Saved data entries
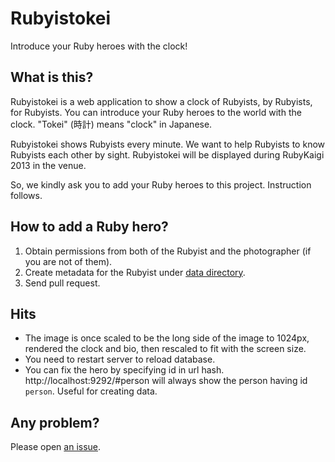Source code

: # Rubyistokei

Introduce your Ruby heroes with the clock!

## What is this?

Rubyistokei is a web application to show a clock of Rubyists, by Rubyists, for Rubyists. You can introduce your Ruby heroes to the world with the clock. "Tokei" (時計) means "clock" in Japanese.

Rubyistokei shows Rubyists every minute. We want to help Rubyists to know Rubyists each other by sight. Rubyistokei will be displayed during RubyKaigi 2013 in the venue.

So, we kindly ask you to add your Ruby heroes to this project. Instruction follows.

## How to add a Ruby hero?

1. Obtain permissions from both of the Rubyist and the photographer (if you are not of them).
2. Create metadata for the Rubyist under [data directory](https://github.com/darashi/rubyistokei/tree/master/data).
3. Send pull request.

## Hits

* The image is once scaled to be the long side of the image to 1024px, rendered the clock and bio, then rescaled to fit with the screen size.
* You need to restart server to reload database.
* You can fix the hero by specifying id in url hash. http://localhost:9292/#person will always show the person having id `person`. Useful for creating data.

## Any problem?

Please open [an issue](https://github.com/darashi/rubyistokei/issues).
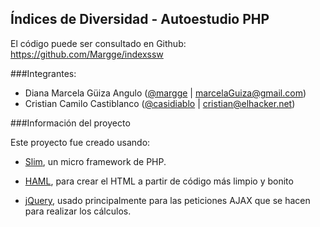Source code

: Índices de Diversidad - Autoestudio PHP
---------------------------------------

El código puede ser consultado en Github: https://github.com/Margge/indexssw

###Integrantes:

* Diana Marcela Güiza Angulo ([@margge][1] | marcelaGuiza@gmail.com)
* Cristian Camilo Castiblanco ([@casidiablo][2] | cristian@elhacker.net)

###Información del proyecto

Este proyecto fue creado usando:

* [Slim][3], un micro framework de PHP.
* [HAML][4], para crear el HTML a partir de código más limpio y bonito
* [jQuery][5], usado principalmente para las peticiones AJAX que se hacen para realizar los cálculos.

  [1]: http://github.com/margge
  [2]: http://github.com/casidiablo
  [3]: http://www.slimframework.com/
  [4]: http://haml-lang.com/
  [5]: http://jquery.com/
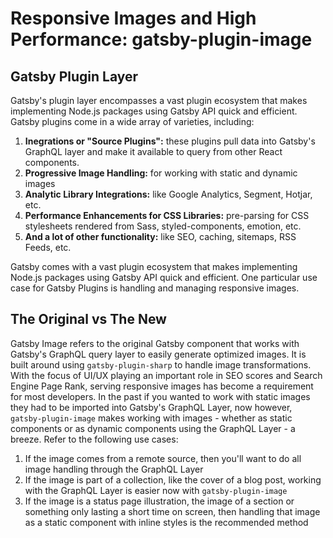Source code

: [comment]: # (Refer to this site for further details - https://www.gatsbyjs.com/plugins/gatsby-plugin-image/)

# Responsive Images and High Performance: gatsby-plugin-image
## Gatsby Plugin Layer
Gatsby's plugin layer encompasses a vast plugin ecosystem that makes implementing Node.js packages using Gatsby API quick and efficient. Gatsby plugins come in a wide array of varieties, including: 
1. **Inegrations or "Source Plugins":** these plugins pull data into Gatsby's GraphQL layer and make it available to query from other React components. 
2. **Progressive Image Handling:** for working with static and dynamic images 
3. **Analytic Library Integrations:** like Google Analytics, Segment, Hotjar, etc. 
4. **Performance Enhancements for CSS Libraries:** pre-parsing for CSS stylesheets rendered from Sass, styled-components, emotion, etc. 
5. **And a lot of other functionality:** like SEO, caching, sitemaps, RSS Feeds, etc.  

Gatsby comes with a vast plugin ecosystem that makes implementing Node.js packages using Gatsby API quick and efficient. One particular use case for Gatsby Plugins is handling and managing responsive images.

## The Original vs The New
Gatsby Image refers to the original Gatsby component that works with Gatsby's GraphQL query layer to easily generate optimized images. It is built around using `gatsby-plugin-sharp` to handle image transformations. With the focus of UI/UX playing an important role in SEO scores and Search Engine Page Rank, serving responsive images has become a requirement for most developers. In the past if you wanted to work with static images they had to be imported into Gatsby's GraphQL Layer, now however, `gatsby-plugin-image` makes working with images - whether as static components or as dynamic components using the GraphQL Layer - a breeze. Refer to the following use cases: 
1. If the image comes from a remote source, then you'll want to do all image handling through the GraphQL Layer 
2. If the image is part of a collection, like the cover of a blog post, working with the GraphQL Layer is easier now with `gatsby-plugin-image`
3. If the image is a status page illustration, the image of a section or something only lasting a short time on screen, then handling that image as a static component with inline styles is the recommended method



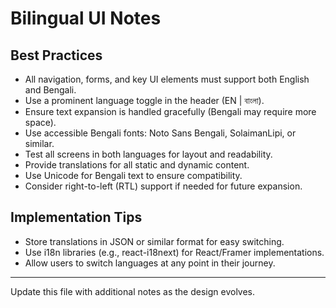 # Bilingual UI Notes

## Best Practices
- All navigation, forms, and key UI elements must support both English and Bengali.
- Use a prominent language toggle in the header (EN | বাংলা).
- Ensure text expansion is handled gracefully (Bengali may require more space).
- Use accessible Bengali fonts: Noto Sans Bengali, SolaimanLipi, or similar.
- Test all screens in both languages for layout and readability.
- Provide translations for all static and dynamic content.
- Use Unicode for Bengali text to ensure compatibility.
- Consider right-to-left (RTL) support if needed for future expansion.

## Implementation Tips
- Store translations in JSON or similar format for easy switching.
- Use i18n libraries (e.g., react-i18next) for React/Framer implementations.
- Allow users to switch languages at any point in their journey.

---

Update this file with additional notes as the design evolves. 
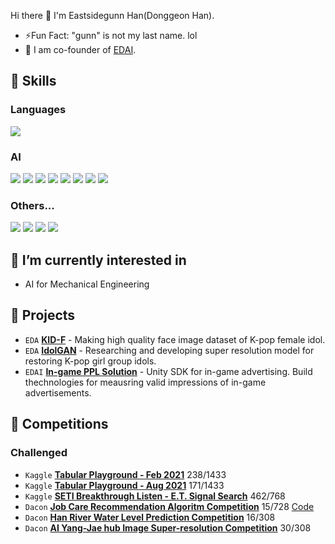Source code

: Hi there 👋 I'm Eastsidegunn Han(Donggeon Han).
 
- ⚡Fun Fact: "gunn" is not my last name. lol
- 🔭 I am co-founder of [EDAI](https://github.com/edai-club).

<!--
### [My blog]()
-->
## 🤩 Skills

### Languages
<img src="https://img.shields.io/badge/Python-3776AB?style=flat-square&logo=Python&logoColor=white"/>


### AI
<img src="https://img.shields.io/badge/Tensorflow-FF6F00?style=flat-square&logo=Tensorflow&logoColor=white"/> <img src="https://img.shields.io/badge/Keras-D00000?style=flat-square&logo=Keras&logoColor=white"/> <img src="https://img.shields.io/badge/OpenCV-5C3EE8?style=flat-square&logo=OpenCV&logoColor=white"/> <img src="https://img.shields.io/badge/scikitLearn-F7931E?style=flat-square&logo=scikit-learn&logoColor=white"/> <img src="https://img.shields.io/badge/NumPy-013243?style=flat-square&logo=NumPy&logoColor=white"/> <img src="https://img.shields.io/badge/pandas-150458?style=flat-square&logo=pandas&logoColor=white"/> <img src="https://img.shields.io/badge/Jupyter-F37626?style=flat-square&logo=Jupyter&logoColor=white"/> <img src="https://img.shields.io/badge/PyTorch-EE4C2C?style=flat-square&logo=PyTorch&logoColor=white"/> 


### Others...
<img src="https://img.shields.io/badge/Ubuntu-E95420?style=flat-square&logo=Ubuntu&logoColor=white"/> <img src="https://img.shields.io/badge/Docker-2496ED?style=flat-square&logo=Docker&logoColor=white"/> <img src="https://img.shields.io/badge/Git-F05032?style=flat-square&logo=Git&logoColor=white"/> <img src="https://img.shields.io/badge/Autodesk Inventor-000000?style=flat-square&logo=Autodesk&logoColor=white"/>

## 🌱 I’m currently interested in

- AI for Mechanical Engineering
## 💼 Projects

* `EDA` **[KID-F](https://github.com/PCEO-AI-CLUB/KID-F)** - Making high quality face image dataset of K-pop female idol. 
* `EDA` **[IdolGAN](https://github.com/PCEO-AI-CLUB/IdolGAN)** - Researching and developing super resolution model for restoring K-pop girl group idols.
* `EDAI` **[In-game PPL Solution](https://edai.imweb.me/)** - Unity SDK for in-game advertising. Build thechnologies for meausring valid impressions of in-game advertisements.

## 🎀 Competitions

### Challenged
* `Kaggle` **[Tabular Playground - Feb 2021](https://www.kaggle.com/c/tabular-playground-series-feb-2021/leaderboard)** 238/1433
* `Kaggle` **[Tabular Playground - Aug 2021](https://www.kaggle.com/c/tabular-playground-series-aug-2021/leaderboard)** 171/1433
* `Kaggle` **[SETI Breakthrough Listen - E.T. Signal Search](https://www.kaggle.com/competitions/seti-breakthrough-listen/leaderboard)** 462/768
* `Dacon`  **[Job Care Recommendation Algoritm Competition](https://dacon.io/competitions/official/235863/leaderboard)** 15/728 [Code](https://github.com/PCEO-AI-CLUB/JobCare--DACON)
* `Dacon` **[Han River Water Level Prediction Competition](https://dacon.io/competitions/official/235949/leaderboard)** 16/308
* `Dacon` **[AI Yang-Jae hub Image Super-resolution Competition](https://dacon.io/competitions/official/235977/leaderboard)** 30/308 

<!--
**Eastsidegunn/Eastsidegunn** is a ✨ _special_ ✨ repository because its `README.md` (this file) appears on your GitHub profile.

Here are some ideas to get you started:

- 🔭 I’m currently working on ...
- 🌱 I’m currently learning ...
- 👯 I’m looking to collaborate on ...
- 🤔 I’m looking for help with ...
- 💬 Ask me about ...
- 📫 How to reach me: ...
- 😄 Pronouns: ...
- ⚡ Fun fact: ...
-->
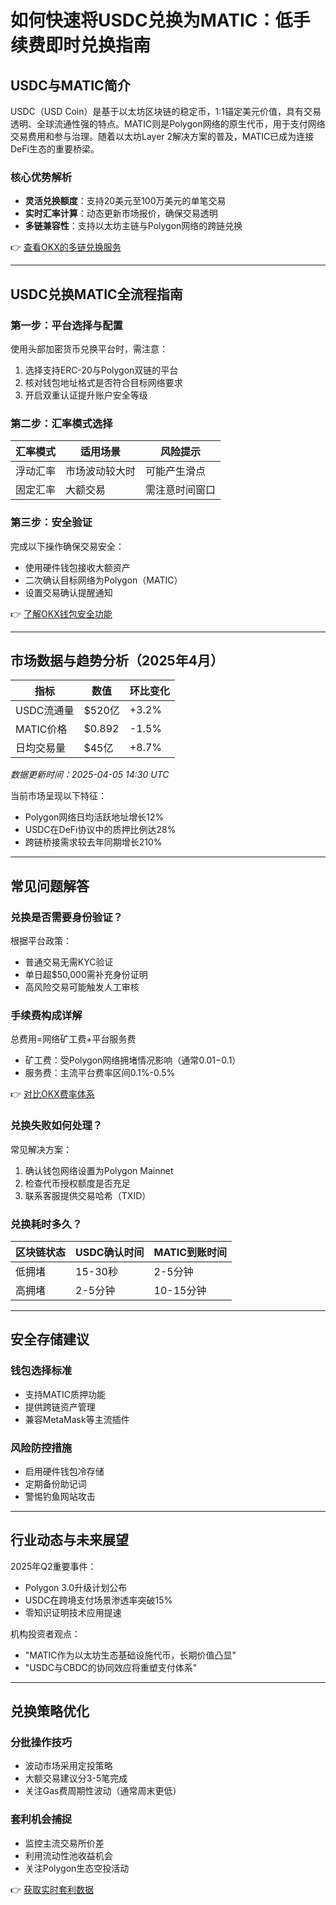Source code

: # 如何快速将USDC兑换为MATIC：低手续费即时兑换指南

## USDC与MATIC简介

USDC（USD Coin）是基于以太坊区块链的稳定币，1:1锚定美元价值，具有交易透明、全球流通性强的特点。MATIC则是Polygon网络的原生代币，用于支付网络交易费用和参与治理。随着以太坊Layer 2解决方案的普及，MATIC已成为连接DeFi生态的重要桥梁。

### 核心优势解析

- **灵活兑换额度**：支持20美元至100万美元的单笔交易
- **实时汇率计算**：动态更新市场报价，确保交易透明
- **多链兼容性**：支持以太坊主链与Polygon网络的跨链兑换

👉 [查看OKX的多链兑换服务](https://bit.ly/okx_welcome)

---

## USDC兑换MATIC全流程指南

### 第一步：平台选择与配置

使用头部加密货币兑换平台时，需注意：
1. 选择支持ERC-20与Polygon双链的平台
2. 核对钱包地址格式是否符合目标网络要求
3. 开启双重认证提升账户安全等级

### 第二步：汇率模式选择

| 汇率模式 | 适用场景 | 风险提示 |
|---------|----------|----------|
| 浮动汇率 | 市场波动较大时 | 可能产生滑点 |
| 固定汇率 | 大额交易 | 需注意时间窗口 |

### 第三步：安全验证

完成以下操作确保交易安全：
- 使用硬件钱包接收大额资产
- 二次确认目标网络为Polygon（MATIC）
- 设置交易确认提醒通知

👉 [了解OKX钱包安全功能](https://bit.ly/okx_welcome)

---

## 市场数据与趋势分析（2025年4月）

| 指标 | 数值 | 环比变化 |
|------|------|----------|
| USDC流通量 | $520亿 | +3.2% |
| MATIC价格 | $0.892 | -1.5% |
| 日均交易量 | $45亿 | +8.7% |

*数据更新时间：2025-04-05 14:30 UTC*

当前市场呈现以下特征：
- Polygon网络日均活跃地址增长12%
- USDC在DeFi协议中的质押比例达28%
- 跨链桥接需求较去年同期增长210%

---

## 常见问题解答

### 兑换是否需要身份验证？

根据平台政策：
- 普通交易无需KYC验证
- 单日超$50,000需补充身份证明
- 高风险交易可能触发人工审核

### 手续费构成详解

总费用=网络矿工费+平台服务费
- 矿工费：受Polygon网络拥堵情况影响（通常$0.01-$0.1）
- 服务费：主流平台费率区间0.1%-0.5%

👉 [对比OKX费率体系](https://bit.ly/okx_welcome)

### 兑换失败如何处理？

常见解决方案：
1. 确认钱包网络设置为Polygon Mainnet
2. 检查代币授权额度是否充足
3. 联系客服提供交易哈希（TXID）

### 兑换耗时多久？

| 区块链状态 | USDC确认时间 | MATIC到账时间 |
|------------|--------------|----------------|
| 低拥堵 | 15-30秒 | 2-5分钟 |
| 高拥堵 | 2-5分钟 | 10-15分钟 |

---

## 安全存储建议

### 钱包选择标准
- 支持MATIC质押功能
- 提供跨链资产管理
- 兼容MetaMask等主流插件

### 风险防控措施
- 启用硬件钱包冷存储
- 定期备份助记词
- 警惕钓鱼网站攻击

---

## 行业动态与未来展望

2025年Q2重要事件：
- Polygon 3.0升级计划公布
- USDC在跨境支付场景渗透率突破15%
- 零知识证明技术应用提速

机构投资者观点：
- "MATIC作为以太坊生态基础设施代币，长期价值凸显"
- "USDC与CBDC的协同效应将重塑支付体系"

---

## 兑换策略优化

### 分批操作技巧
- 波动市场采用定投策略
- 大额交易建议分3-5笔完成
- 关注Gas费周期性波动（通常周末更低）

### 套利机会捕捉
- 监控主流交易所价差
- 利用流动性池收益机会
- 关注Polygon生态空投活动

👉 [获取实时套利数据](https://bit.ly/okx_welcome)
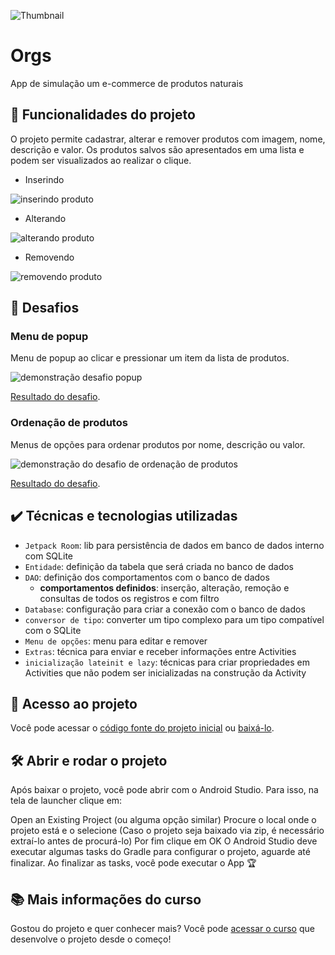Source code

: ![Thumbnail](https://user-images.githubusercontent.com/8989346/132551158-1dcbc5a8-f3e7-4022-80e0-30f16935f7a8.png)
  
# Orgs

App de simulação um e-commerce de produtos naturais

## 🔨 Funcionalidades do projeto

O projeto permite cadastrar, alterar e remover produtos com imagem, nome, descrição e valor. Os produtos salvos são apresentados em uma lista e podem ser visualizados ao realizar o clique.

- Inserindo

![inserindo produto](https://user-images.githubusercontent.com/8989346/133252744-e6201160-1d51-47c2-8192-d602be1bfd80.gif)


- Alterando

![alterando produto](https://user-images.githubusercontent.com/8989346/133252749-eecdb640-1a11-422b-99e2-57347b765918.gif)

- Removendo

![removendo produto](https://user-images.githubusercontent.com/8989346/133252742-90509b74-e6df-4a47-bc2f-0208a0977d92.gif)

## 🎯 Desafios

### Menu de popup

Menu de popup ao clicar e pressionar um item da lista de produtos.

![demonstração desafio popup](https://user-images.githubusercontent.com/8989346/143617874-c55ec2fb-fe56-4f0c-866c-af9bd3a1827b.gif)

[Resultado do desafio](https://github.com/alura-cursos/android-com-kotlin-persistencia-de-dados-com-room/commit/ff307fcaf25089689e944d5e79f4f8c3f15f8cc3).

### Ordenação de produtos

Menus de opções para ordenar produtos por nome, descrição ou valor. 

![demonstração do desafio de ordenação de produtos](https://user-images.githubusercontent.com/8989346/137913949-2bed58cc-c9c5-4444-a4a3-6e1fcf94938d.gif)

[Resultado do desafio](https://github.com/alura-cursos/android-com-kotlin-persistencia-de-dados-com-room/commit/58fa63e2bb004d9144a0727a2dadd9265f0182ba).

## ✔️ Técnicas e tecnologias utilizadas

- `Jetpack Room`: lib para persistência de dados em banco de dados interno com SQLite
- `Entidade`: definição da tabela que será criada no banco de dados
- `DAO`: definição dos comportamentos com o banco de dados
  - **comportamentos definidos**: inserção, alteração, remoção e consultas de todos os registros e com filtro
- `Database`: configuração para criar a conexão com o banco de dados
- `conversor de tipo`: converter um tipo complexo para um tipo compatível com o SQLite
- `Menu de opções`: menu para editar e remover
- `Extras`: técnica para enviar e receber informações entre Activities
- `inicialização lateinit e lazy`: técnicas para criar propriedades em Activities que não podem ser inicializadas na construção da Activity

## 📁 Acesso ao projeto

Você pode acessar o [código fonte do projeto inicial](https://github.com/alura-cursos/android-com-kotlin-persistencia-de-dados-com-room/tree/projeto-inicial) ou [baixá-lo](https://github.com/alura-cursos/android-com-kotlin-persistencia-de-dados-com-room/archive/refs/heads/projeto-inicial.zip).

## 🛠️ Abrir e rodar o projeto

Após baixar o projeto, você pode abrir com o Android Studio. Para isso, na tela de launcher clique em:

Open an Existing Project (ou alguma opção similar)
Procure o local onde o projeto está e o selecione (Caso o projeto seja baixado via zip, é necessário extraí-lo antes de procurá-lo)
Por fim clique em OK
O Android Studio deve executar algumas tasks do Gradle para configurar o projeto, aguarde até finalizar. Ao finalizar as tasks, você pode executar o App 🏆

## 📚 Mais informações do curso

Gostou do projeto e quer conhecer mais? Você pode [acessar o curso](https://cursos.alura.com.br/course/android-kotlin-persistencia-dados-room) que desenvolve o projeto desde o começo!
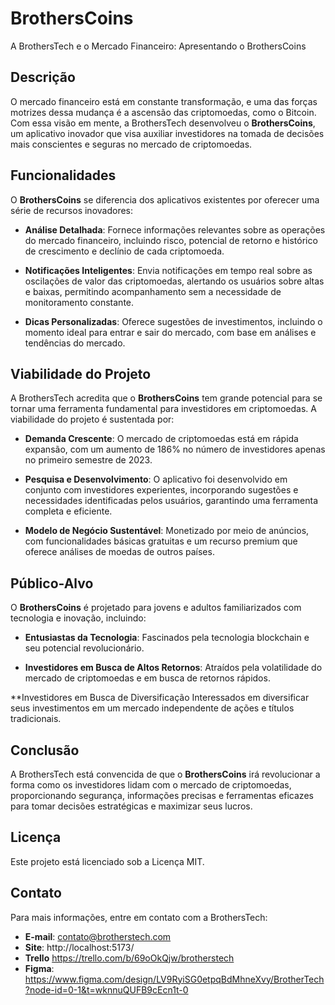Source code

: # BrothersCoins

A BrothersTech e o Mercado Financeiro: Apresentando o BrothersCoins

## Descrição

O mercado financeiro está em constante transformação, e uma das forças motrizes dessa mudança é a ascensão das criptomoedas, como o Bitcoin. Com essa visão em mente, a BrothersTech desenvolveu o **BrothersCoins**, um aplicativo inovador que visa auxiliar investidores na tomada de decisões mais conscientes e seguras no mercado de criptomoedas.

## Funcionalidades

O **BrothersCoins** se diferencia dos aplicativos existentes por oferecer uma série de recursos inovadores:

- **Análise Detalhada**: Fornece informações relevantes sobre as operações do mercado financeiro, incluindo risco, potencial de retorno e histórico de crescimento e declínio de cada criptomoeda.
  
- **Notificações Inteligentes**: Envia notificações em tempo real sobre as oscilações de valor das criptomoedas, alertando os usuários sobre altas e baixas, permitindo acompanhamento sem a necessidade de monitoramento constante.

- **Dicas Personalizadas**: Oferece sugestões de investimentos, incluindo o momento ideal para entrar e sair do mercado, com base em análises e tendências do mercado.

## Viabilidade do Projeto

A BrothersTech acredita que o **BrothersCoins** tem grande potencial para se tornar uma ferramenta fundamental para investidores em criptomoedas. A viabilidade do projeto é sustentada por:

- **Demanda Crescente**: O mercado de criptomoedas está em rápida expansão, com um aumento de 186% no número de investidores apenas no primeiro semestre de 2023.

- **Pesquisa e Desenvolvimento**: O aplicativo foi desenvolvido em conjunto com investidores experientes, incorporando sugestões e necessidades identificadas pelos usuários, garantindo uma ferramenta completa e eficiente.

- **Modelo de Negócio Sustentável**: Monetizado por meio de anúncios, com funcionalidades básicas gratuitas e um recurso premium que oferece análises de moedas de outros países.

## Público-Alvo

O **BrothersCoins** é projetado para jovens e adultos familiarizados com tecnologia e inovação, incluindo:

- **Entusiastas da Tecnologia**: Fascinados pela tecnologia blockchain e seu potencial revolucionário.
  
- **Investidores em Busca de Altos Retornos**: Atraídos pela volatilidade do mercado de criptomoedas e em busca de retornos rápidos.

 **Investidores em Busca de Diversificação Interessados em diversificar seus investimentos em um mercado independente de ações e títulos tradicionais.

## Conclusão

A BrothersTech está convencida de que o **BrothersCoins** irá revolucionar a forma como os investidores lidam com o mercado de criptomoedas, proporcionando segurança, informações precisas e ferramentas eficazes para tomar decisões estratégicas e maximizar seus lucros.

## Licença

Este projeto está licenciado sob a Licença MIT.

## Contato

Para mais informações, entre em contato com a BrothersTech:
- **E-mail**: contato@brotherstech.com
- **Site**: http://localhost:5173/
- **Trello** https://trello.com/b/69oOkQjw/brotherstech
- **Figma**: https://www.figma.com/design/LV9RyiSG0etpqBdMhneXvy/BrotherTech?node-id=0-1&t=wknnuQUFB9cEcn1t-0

Task directions:
Above, find the line with "总费用=网络矿工费+平台服务费"; copy it and every line down to the line with "- Inserindo", exactly and both included, but no pictures.

Finished task:
总费用=网络矿工费+平台服务费
- 矿工费：受Polygon网络拥堵情况影响（通常$0.01-$0.1）
- 服务费：主流平台费率区间0.1%-0.5%

👉 [对比OKX费率体系](https://bit.ly/okx_welcome)

### 兑换失败如何处理？

常见解决方案：
1. 确认钱包网络设置为Polygon Mainnet
2. 检查代币授权额度是否充足
3. 联系客服提供交易哈希（TXID）

### 兑换耗时多久？

| 区块链状态 | USDC确认时间 | MATIC到账时间 |
|------------|--------------|----------------|
| 低拥堵 | 15-30秒 | 2-5分钟 |
| 高拥堵 | 2-5分钟 | 10-15分钟 |

---

## 安全存储建议

### 钱包选择标准
- 支持MATIC质押功能
- 提供跨链资产管理
- 兼容MetaMask等主流插件

### 风险防控措施
- 启用硬件钱包冷存储
- 定期备份助记词
- 警惕钓鱼网站攻击

---

## 行业动态与未来展望

2025年Q2重要事件：
- Polygon 3.0升级计划公布
- USDC在跨境支付场景渗透率突破15%
- 零知识证明技术应用提速

机构投资者观点：
- "MATIC作为以太坊生态基础设施代币，长期价值凸显"
- "USDC与CBDC的协同效应将重塑支付体系"

---

## 兑换策略优化

### 分批操作技巧
- 波动市场采用定投策略
- 大额交易建议分3-5笔完成
- 关注Gas费周期性波动（通常周末更低）

### 套利机会捕捉
- 监控主流交易所价差
- 利用流动性池收益机会
- 关注Polygon生态空投活动

👉 [获取实时套利数据](https://bit.ly/okx_welcome)
Source code

: ![Thumbnail](https://user-images.githubusercontent.com/8989346/132551158-1dcbc5a8-f3e7-4022-80e0-30f16935f7a8.png)
  
# Orgs

App de simulação um e-commerce de produtos naturais

## 🔨 Funcionalidades do projeto

O projeto permite cadastrar, alterar e remover produtos com imagem, nome, descrição e valor. Os produtos salvos são apresentados em uma lista e podem ser visualizados ao realizar o clique.

- Inserindo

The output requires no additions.